NASA calculated how risky SpaceX's first launch of humans could be, and the astronauts flying the space mission say they're 'really comfortable' with those odds

SpaceX is preparing to fly its first humans to orbit aboard a new Crew Dragon spaceship.
The Demo-2 mission, as it's called, is a high-stakes test flight of astronauts Bob Behnken and Doug Hurley to the International Space Station.
The mission on Friday passed a critical NASA safety review , teeing up the astronauts to launch from Cape Canaveral, Florida, at 4:33 p.m. ET on Wednesday.
NASA told Business Insider it estimates there's a 1-in-276 chance the flight could be fatal and a 1-in-60 chance that some problem would cause the mission to fail (but not kill the crew).
Behnken said he and Hurley are "really comfortable" with the risks of their flight.
Visit Business Insider's homepage for more stories .
SpaceX is about to launch its first people to orbit and, in the process, resurrect human spaceflight from America.
Though SpaceX's flight is experimental, the two astronauts slated to pilot it say they accept the risks and are ready to fly .
The rocket company, founded by Elon Musk in 2002, has worked for nearly a decade with NASA to design, build, and fly a new seven-seat spaceship called Crew Dragon. NASA's hope with more than $3.1 billion effort is to once again launch astronauts from US soil — an ability the agency lost in July 2011 when it retired its last space shuttle.
NASA picked seasoned astronauts Bob Behnken and Doug Hurley to pilot the mission, called Demo-2. If all goes according to plan, the duo should lift off atop a Falcon 9 rocket at 4:33 p.m. ET on Wednesday, May 27 from Kennedy Space Center, Florida.
The crew would then fly to the International Space Station (ISS), dock with the football field-size laboratory , and stay for up to 110 days before returning to Earth inside Crew Dragon.
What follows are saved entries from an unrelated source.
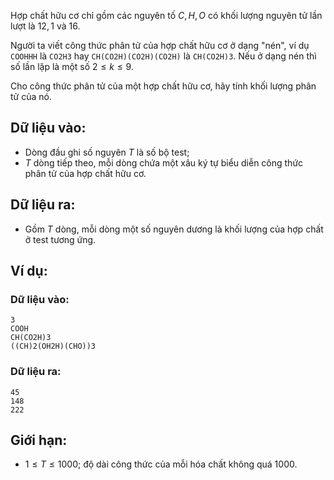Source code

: Hợp chất hữu cơ chỉ gồm các nguyên tố $C, H, O$ có khối lượng nguyên tử lần lượt là $12, 1$ và $16$.

Người ta viết công thức phân tử của hợp chất hữu cơ ở dạng "nén", ví dụ `COOHHH` là `CO2H3` hay `CH(CO2H)(CO2H)(CO2H)` là `CH(CO2H)3`. Nếu ở dạng nén thì số lần lặp là một số $2 ≤ k ≤ 9$.

Cho công thức phân tử của một hợp chất hữu cơ, hãy tính khối lượng phân tử của nó.

## Dữ liệu vào:
- Dòng đầu ghi số nguyên $T$ là số bộ test;
- $T$ dòng tiếp theo, mỗi dòng chứa một xâu ký tự biểu diễn công thức phân tử của hợp chất hữu cơ.

## Dữ liệu ra:
- Gồm $T$ dòng, mỗi dòng một số nguyên dương là khối lượng của hợp chất ở test tương ứng.

## Ví dụ:
### Dữ liệu vào:
```
3
COOH
CH(CO2H)3
((CH)2(OH2H)(CHO))3
```

### Dữ liệu ra:
```
45
148
222
```

## Giới hạn:
- $1 ≤ T ≤ 1000$; độ dài công thức của mỗi hóa chất không quá $1000$.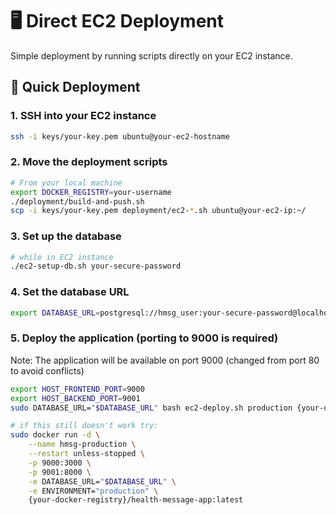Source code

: # 🖥️ Direct EC2 Deployment

Simple deployment by running scripts directly on your EC2 instance.

## 🚀 Quick Deployment

### 1. SSH into your EC2 instance

```bash
ssh -i keys/your-key.pem ubuntu@your-ec2-hostname
```

### 2. Move the deployment scripts
```bash
# From your local machine
export DOCKER_REGISTRY=your-username
./deployment/build-and-push.sh
scp -i keys/your-key.pem deployment/ec2-*.sh ubuntu@your-ec2-ip:~/
```

### 3. Set up the database

```bash
# while in EC2 instance
./ec2-setup-db.sh your-secure-password
```

### 4. Set the database URL

```bash
export DATABASE_URL=postgresql://hmsg_user:your-secure-password@localhost:5432/health_message_db
```

### 5. Deploy the application (porting to 9000 is required)
Note: The application will be available on port 9000 (changed from port 80 to avoid conflicts)
```bash
export HOST_FRONTEND_PORT=9000
export HOST_BACKEND_PORT=9001
sudo DATABASE_URL="$DATABASE_URL" bash ec2-deploy.sh production {your-docker-registry}

# if this still doesn't work try:
sudo docker run -d \
    --name hmsg-production \
    --restart unless-stopped \
    -p 9000:3000 \
    -p 9001:8000 \
    -e DATABASE_URL="$DATABASE_URL" \
    -e ENVIRONMENT="production" \
    {your-docker-registry}/health-message-app:latest
```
But as NASA, SpaceX, and the astronauts themselves have made abundantly clear, Demo-2 is not only an experimental crewed test flight but the first of a brand-new spaceship in nearly 40 years.
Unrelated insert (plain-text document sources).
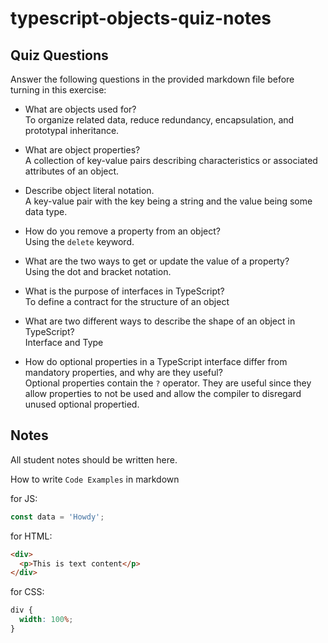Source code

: # typescript-objects-quiz-notes

## Quiz Questions

Answer the following questions in the provided markdown file before turning in this exercise:

- What are objects used for?<br/>
  To organize related data, reduce redundancy, encapsulation, and prototypal inheritance.<br/>

- What are object properties?<br/>
  A collection of key-value pairs describing characteristics or associated attributes of an object.<br/>

- Describe object literal notation.<br/>
  A key-value pair with the key being a string and the value being some data type.<br/>

- How do you remove a property from an object?<br/>
  Using the `delete` keyword.<br/>

- What are the two ways to get or update the value of a property?<br/>
  Using the dot and bracket notation.<br/>

- What is the purpose of interfaces in TypeScript?<br/>
  To define a contract for the structure of an object<br/>

- What are two different ways to describe the shape of an object in TypeScript?<br/>
  Interface and Type<br/>

- How do optional properties in a TypeScript interface differ from mandatory properties, and why are they useful?<br/>
  Optional properties contain the `?` operator. They are useful since they allow properties to not be used and allow the compiler to disregard unused optional propertied.<br/>

## Notes

All student notes should be written here.

How to write `Code Examples` in markdown

for JS:

```javascript
const data = 'Howdy';
```

for HTML:

```html
<div>
  <p>This is text content</p>
</div>
```

for CSS:

```css
div {
  width: 100%;
}
```
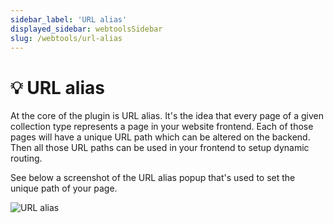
 ```yaml
---
sidebar_label: 'URL alias'
displayed_sidebar: webtoolsSidebar
slug: /webtools/url-alias
---
```


# 💡 URL alias
At the core of the plugin is URL alias. It's the idea that every page of a given collection type represents a page in your website frontend. Each of those pages will have a unique URL path which can be altered on the backend. Then all those URL paths can be used in your frontend to setup dynamic routing.

See below a screenshot of the URL alias popup that's used to set the unique path of your page.

<img src="/img/assets/webtools/url-alias.png" alt="URL alias" />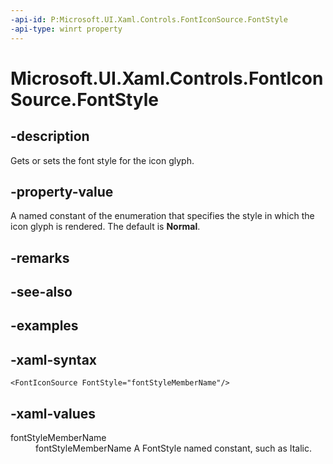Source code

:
 ```yaml
---
-api-id: P:Microsoft.UI.Xaml.Controls.FontIconSource.FontStyle
-api-type: winrt property
---
```

<!-- Property syntax.
public FontStyle FontStyle { get;  set; }
-->

# Microsoft.UI.Xaml.Controls.FontIconSource.FontStyle


## -description

Gets or sets the font style for the icon glyph.


## -property-value

A named constant of the enumeration that specifies the style in which the icon glyph is rendered. The default is **Normal**.


## -remarks


## -see-also


## -examples


## -xaml-syntax

```xaml
<FontIconSource FontStyle="fontStyleMemberName"/>
```


## -xaml-values

<dl><dt>fontStyleMemberName</dt><dd>fontStyleMemberName A FontStyle named constant, such as Italic.</dd>
</dl>



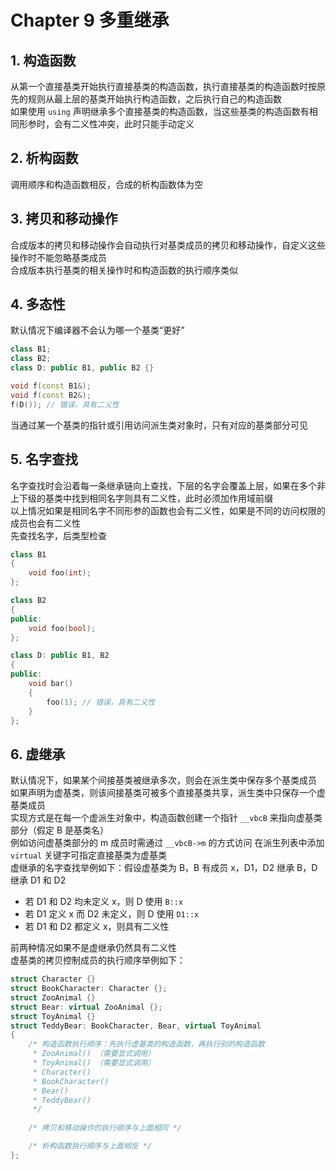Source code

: # Chapter 9 多重继承

## 1. 构造函数

从第一个直接基类开始执行直接基类的构造函数，执行直接基类的构造函数时按原先的规则从最上层的基类开始执行构造函数，之后执行自己的构造函数  
如果使用 `using` 声明继承多个直接基类的构造函数，当这些基类的构造函数有相同形参时，会有二义性冲突，此时只能手动定义  

## 2. 析构函数

调用顺序和构造函数相反，合成的析构函数体为空  

## 3. 拷贝和移动操作

合成版本的拷贝和移动操作会自动执行对基类成员的拷贝和移动操作，自定义这些操作时不能忽略基类成员  
合成版本执行基类的相关操作时和构造函数的执行顺序类似  

## 4. 多态性

默认情况下编译器不会认为哪一个基类“更好”  

```C++
class B1;
class B2;
class D: public B1, public B2 {}

void f(const B1&);
void f(const B2&);
f(D()); // 错误，具有二义性
```

当通过某一个基类的指针或引用访问派生类对象时，只有对应的基类部分可见  

## 5. 名字查找

名字查找时会沿着每一条继承链向上查找，下层的名字会覆盖上层，如果在多个非上下级的基类中找到相同名字则具有二义性，此时必须加作用域前缀  
以上情况如果是相同名字不同形参的函数也会有二义性，如果是不同的访问权限的成员也会有二义性  
先查找名字，后类型检查  

```C++
class B1
{
    void foo(int);
};

class B2
{
public:
    void foo(bool);
};

class D: public B1, B2
{
public:
    void bar()
    {
        foo(1); // 错误，具有二义性
    }
};
```

## 6. 虚继承

默认情况下，如果某个间接基类被继承多次，则会在派生类中保存多个基类成员  
如果声明为虚基类，则该间接基类可被多个直接基类共享，派生类中只保存一个虚基类成员  
实现方式是在每一个虚派生对象中，构造函数创建一个指针 `__vbcB` 来指向虚基类部分（假定 B 是基类名）  
例如访问虚基类部分的 m 成员时需通过 `__vbcB->m` 的方式访问
在派生列表中添加 `virtual` 关键字可指定直接基类为虚基类  
虚继承的名字查找举例如下：假设虚基类为 B，B 有成员 x，D1，D2 继承 B，D 继承 D1 和 D2  

- 若 D1 和 D2 均未定义 x，则 D 使用 `B::x`
- 若 D1 定义 x 而 D2 未定义，则 D 使用 `D1::x`
- 若 D1 和 D2 都定义 x，则具有二义性

前两种情况如果不是虚继承仍然具有二义性  
虚基类的拷贝控制成员的执行顺序举例如下：  

```C++
struct Character {}
struct BookCharacter: Character {};
struct ZooAnimal {}
struct Bear: virtual ZooAnimal {};
struct ToyAnimal {}
struct TeddyBear: BookCharacter, Bear, virtual ToyAnimal
{
    /* 构造函数执行顺序：先执行虚基类的构造函数，再执行别的构造函数
     * ZooAnimal() （需要显式调用）
     * ToyAnimal() （需要显式调用）
     * Character()
     * BookCharacter()
     * Bear()
     * TeddyBear()
     */
    
    /* 拷贝和移动操作的执行顺序与上面相同 */

    /* 析构函数执行顺序与上面相反 */
};
```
"We're going to stay hungry until Bob and Doug come home," Kathy Lueders , who manages the Commercial Crew Program for NASA, said during a press briefing on Friday. "Our teams are scouring and thinking of every single risk that's out there, and we've worked our butt off to buy down the ones we know of, and we'll continue to look — and continue to buy them down — until we bring them home."
On Saturday, NASA told Business Insider just how risky it currently believes the flight will be, sharing two key risk estimates that the crew's mission would fail or that they'd be killed.
The odds of mission failure is about 4.5 times higher than the odds of crew death
NASA's Commercial Crew Program requires providers like SpaceX and Boeing, which is also developing a new spaceship (called the CST-100 Starliner), to meet a raft of safety requirements before flying any astronauts.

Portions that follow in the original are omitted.